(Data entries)
+++

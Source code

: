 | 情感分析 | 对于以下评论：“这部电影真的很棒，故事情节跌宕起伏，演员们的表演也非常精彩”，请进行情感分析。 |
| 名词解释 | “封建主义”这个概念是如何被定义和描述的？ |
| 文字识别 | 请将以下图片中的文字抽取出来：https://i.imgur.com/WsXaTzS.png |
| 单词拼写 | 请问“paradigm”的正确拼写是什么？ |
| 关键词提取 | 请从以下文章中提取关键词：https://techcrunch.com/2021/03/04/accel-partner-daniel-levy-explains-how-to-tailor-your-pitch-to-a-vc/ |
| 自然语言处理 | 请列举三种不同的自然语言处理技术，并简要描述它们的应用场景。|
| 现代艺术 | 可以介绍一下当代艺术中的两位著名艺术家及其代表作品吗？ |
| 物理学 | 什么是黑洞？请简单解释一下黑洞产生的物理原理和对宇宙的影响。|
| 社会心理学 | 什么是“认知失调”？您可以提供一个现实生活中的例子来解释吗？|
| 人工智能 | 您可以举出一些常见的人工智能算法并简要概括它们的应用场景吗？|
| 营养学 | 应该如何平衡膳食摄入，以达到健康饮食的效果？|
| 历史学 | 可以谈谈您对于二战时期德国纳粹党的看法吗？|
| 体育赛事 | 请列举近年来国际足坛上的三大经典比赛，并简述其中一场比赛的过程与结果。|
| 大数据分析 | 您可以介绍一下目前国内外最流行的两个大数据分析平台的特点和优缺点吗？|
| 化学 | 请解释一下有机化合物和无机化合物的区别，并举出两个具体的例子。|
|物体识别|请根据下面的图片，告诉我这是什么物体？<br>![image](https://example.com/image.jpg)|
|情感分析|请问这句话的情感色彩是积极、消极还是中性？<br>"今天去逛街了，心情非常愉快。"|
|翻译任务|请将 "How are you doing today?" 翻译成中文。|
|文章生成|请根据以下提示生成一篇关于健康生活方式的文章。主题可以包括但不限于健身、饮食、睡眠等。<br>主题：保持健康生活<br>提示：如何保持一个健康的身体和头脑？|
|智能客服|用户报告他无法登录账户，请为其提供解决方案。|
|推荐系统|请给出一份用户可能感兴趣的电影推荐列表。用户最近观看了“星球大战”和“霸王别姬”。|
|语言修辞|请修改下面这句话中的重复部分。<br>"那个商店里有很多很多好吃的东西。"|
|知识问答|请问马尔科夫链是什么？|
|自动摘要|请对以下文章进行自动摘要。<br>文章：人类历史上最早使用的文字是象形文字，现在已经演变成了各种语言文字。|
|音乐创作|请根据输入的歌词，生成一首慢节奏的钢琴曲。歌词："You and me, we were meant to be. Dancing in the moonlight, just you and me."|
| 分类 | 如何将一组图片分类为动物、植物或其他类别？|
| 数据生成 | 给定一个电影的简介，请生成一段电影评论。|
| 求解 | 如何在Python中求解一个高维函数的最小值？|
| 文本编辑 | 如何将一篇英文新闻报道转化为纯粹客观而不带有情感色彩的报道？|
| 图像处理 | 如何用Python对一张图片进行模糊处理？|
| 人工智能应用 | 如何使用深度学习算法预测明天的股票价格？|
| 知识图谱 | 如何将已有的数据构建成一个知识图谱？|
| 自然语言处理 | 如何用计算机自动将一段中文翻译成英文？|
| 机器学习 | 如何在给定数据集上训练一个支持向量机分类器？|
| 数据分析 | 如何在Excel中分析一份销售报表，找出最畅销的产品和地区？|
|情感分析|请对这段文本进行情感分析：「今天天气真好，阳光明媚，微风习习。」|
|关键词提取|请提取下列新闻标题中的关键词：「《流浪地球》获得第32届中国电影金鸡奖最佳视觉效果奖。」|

+++

**GOAL OF THE EXERCISE**
Each line from the one holding "物理学 | 什么是黑洞？请简单解释一下黑洞产生的物理原理和对宇宙的影响。|" to the end of the data above goes into the answer exactly as written, and no other line does.

**RESULT OF THIS TASK**
| 物理学 | 什么是黑洞？请简单解释一下黑洞产生的物理原理和对宇宙的影响。|
| 社会心理学 | 什么是“认知失调”？您可以提供一个现实生活中的例子来解释吗？|
| 人工智能 | 您可以举出一些常见的人工智能算法并简要概括它们的应用场景吗？|
| 营养学 | 应该如何平衡膳食摄入，以达到健康饮食的效果？|
| 历史学 | 可以谈谈您对于二战时期德国纳粹党的看法吗？|
| 体育赛事 | 请列举近年来国际足坛上的三大经典比赛，并简述其中一场比赛的过程与结果。|
| 大数据分析 | 您可以介绍一下目前国内外最流行的两个大数据分析平台的特点和优缺点吗？|
| 化学 | 请解释一下有机化合物和无机化合物的区别，并举出两个具体的例子。|
|物体识别|请根据下面的图片，告诉我这是什么物体？<br>![image](https://example.com/image.jpg)|
|情感分析|请问这句话的情感色彩是积极、消极还是中性？<br>"今天去逛街了，心情非常愉快。"|
|翻译任务|请将 "How are you doing today?" 翻译成中文。|
|文章生成|请根据以下提示生成一篇关于健康生活方式的文章。主题可以包括但不限于健身、饮食、睡眠等。<br>主题：保持健康生活<br>提示：如何保持一个健康的身体和头脑？|
|智能客服|用户报告他无法登录账户，请为其提供解决方案。|
|推荐系统|请给出一份用户可能感兴趣的电影推荐列表。用户最近观看了“星球大战”和“霸王别姬”。|
|语言修辞|请修改下面这句话中的重复部分。<br>"那个商店里有很多很多好吃的东西。"|
|知识问答|请问马尔科夫链是什么？|
|自动摘要|请对以下文章进行自动摘要。<br>文章：人类历史上最早使用的文字是象形文字，现在已经演变成了各种语言文字。|
|音乐创作|请根据输入的歌词，生成一首慢节奏的钢琴曲。歌词："You and me, we were meant to be. Dancing in the moonlight, just you and me."|
| 分类 | 如何将一组图片分类为动物、植物或其他类别？|
| 数据生成 | 给定一个电影的简介，请生成一段电影评论。|
| 求解 | 如何在Python中求解一个高维函数的最小值？|
| 文本编辑 | 如何将一篇英文新闻报道转化为纯粹客观而不带有情感色彩的报道？|
| 图像处理 | 如何用Python对一张图片进行模糊处理？|
| 人工智能应用 | 如何使用深度学习算法预测明天的股票价格？|
| 知识图谱 | 如何将已有的数据构建成一个知识图谱？|
| 自然语言处理 | 如何用计算机自动将一段中文翻译成英文？|
| 机器学习 | 如何在给定数据集上训练一个支持向量机分类器？|
| 数据分析 | 如何在Excel中分析一份销售报表，找出最畅销的产品和地区？|
|情感分析|请对这段文本进行情感分析：「今天天气真好，阳光明媚，微风习习。」|
|关键词提取|请提取下列新闻标题中的关键词：「《流浪地球》获得第32届中国电影金鸡奖最佳视觉效果奖。」|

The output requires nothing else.